Dataset:
%%
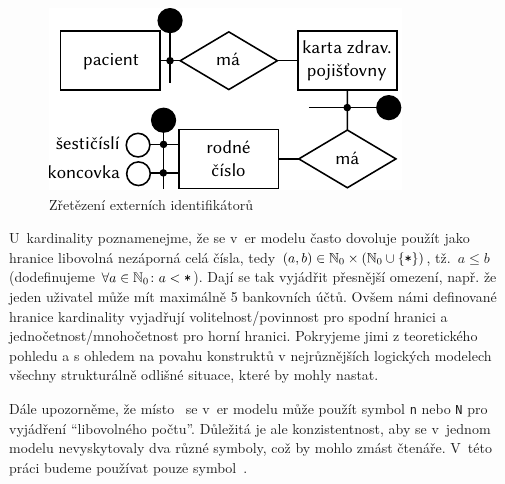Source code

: \begin{figure}[!htb]
  \centering
\includegraphics[width=\maxwidth{\textwidth}]{../img/er-model/external-id-chain.pdf}
  \caption{Zřetězení externích identifikátorů}
  \label{fig:er-external-identifier-chain}
\end{figure}

U~kardinality poznamenejme, že se v~\acrshort{er} modelu často dovoluje použít jako hranice libovolná nezáporná celá čísla, tedy $(a, b)\in \mathbb N_0\times \left(\mathbb N_0 \cup \left\{\texttt{*}\right\}\right)$, tž.~$a\leq b$ (dodefinujeme $\forall a\in\mathbb N_0\colon a < \texttt{*}$).
Dají se tak vyjádřit přesnější omezení, např. že jeden uživatel může mít maximálně 5 bankovních účtů.
Ovšem námi definované hranice kardinality vyjadřují volitelnost/povinnost pro spodní hranici a jednočetnost/mnohočetnost pro horní hranici.
Pokryjeme jimi z teoretického pohledu a s ohledem na povahu konstruktů v nejrůznějších logických modelech všechny strukturálně odlišné situace, které by mohly nastat.

Dále upozorněme, že místo~\many{} se v~\acrshort{er} modelu může použít symbol \texttt{n} nebo \texttt{N} pro vyjádření \enquote{libovolného počtu}.
Důležitá je ale konzistentnost, aby se v~jednom modelu nevyskytovaly dva různé symboly, což by mohlo zmást čtenáře.
V~této práci budeme používat pouze symbol~\many{}.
%%
Task description:
Whenever the word "může" occurs in a line of the listing above, return that line.

Result for this exercise:
Dají se tak vyjádřit přesnější omezení, např. že jeden uživatel může mít maximálně 5 bankovních účtů.
Dále upozorněme, že místo~\many{} se v~\acrshort{er} modelu může použít symbol \texttt{n} nebo \texttt{N} pro vyjádření \enquote{libovolného počtu}.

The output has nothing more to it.